Fatehpur Sikri was built to symbolize the power of Akbar's empire, to represent the meaning of Allah's message to mankind and to display the wonders of the Islamic faith. Completed in 1578, Fatehpur Sikri has a grand palace where Akbar's court functioned for a few years, until the shortage of water caused the city to be abandoned.
Other grand monuments in Fatehpur Sikri are Panch Mahal, the Buland Darwaza, a mosque dedicated to Sheikh Salim Chisti, a tomb for the Sufi saint within the mosque, a prayer hall for the new religion called Din-i-Illahi started by Akbar and halls of public and private audience, the Diwan-i-am and Diwan-i-Khas.

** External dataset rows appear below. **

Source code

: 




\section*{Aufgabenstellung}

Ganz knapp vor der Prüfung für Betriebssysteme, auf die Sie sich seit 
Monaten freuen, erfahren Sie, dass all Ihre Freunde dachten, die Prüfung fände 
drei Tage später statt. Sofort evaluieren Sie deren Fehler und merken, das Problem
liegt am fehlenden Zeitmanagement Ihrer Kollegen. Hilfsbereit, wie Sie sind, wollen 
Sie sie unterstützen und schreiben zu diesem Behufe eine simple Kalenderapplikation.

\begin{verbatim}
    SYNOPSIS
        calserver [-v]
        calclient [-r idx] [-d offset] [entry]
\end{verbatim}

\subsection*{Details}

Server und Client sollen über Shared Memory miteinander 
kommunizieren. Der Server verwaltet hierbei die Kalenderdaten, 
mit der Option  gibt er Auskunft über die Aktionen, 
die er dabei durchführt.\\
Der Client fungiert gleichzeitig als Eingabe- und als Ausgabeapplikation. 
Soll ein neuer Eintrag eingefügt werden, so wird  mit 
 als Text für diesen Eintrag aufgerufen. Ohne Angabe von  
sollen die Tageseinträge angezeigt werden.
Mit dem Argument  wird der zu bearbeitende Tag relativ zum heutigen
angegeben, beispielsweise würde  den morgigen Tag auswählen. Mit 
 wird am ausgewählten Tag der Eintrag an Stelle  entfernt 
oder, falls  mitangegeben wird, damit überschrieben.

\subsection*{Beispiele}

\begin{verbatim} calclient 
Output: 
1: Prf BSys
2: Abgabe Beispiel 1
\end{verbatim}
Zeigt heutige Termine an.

The Panch Mahal is a five-storeyed palace where the Akbar's wives and the ladies of the harem lived. The carved lattice screens of the Panch Mahal shielded the women from view while allowing them to see what happened outside. Akbar is believed to have played games of chess or chequers with court attendants as pieces moving across the paved courtyard.
The Buland Darwaza is a grand gateway built by Akbar to celebrate his victory over the rulers of Gujarat. The towering portal rises 176 feet from ground level. The grand recessed central arch is the most magnificent gateway India. The words on the arch in Islamic calligraphy state: "The world is but a bridge; Pass over but build no houses on it."
The magnificent palaces and buildings of the abandoned city of Fatehpur Sikri stand today as a testimony to the power of nature over the grand ambitions of the mighty Mughal Emperor Akbar.